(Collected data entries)
·····

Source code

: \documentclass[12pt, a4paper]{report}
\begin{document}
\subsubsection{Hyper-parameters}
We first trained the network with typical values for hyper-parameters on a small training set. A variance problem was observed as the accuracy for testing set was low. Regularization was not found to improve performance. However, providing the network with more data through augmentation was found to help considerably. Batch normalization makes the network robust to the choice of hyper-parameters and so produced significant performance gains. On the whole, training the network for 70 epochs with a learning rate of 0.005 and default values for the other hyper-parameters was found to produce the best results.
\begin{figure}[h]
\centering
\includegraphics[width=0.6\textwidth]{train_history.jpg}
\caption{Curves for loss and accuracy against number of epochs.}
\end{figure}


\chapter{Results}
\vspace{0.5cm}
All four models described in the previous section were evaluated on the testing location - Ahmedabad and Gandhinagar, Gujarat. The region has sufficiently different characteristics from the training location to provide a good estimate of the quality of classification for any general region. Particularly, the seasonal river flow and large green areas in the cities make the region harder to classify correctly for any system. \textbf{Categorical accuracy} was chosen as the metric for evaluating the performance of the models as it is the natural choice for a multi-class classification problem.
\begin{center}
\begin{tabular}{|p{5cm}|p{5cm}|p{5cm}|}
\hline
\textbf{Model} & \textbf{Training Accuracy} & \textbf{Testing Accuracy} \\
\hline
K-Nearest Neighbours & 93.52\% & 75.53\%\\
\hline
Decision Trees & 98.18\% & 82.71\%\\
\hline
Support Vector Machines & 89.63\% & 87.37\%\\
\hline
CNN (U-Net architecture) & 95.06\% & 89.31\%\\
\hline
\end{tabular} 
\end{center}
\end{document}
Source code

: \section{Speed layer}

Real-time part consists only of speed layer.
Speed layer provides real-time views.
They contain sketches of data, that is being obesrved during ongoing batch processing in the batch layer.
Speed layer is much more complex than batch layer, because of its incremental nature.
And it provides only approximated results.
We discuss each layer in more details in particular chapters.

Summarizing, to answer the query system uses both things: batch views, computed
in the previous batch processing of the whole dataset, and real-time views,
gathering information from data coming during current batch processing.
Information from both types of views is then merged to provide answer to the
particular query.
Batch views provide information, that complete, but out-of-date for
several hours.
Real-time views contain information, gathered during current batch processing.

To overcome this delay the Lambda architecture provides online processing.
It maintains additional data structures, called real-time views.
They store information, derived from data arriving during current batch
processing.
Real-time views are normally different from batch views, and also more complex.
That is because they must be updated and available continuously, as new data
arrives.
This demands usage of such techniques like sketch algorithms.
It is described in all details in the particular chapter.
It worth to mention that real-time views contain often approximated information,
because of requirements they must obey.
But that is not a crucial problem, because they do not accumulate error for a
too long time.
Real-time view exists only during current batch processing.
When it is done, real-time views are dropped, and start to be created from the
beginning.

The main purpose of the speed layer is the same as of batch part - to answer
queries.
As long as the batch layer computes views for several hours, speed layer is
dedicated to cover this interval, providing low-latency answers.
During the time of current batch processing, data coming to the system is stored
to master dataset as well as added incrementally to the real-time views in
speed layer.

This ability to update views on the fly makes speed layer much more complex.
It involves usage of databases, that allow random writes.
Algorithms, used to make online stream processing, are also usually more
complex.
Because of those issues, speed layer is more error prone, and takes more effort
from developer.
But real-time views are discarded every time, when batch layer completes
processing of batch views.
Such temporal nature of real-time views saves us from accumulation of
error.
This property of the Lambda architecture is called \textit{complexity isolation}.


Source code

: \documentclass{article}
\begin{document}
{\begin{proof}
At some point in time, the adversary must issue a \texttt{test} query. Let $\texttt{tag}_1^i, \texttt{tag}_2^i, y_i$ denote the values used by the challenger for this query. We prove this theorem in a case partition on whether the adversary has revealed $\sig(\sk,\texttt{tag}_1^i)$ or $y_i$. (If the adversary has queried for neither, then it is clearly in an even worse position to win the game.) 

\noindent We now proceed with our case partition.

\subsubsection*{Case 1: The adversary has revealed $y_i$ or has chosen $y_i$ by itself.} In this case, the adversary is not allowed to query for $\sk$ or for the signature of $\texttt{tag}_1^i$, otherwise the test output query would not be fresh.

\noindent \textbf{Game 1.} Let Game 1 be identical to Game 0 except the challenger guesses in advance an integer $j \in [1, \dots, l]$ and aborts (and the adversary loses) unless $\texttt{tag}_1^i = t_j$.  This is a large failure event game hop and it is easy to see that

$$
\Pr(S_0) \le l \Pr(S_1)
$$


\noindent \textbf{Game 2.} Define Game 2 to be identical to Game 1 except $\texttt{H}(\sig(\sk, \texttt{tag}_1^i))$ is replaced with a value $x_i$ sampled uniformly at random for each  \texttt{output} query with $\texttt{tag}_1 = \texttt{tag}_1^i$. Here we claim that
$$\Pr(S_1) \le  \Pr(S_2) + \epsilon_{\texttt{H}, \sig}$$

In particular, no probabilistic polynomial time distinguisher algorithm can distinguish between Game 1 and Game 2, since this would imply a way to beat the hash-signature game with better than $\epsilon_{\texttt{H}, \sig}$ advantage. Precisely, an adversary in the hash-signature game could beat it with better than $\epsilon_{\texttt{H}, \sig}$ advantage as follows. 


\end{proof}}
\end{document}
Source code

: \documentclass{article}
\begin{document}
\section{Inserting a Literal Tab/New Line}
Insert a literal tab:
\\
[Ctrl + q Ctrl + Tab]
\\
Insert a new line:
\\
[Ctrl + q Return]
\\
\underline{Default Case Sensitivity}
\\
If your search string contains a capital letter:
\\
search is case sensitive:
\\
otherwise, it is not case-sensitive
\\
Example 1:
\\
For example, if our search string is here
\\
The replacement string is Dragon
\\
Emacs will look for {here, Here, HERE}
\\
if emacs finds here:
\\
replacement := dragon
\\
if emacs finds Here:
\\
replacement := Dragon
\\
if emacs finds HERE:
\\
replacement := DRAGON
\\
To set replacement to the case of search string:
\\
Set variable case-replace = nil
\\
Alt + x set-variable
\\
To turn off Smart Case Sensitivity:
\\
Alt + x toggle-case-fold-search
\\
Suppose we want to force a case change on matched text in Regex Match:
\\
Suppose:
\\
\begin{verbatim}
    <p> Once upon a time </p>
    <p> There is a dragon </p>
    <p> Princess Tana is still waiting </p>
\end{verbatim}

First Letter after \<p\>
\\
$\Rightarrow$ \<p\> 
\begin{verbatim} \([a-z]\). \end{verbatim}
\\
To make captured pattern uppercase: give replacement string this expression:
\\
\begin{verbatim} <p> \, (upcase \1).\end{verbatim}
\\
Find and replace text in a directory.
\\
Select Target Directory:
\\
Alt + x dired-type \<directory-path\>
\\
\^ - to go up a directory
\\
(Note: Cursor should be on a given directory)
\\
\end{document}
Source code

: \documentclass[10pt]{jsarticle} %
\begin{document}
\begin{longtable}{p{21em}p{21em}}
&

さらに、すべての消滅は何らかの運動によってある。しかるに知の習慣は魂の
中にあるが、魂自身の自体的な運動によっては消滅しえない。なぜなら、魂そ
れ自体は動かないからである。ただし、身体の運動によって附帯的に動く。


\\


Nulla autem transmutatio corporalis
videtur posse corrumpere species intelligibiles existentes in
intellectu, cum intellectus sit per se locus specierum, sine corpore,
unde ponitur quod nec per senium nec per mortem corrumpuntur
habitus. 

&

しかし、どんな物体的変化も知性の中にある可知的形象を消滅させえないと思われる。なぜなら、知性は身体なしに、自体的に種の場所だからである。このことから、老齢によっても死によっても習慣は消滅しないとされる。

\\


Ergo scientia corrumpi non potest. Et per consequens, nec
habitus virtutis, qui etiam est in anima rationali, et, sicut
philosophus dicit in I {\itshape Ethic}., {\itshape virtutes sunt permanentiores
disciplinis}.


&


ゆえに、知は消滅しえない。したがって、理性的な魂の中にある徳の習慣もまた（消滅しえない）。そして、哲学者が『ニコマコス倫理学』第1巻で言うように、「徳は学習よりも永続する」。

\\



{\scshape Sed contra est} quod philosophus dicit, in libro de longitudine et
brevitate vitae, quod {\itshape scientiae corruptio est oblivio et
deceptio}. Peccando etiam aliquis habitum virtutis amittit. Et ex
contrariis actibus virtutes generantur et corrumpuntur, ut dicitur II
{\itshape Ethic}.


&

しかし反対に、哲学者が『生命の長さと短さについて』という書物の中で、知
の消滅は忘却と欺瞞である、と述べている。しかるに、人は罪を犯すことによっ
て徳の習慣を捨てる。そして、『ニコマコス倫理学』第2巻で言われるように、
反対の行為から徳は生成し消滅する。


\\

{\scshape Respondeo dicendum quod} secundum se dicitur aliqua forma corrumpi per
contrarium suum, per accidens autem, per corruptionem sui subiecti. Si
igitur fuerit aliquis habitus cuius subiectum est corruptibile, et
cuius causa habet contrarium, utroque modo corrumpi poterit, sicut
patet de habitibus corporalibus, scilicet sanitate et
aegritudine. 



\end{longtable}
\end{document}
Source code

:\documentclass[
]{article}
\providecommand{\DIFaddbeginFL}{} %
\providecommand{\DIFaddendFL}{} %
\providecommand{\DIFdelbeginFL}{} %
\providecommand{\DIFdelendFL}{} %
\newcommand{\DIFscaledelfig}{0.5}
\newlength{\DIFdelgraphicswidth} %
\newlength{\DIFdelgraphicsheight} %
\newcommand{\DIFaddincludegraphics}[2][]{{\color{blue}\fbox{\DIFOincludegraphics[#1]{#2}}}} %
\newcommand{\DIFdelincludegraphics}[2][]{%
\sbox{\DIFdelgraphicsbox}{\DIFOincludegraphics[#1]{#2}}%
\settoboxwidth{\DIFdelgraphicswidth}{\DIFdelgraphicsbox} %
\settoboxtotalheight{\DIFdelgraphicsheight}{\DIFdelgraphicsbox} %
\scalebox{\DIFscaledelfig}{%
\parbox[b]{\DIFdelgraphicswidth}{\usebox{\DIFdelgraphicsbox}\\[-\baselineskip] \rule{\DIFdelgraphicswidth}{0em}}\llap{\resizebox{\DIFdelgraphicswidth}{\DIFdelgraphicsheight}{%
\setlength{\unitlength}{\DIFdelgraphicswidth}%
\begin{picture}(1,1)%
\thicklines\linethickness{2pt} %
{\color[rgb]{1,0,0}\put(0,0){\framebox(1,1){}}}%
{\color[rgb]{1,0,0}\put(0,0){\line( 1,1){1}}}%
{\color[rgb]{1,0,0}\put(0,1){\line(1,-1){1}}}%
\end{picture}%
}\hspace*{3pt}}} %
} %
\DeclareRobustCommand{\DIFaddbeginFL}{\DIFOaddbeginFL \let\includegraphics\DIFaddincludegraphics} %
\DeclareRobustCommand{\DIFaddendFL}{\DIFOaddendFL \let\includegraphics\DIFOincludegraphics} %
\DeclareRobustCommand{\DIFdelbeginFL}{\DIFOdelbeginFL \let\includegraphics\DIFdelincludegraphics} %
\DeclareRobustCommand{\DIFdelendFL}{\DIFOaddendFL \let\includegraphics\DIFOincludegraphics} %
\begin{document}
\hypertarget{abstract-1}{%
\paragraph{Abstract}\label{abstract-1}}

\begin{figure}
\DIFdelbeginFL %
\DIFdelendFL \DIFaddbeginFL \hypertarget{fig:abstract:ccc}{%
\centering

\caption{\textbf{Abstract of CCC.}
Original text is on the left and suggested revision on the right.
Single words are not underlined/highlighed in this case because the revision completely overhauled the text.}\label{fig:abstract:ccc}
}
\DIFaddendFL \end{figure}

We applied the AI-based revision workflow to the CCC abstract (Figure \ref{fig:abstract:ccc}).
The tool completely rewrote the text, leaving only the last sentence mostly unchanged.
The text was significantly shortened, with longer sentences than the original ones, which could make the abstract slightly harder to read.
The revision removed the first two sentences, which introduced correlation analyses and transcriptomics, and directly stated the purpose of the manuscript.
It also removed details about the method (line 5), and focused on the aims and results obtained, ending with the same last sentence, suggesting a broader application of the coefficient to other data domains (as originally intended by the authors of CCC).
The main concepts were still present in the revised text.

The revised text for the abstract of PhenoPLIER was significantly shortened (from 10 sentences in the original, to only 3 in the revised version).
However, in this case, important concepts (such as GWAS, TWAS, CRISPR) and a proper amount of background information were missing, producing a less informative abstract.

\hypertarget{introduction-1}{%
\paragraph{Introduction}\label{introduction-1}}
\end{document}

·····

Reply with the number of lines in the data that include the string "random" and nothing else.

2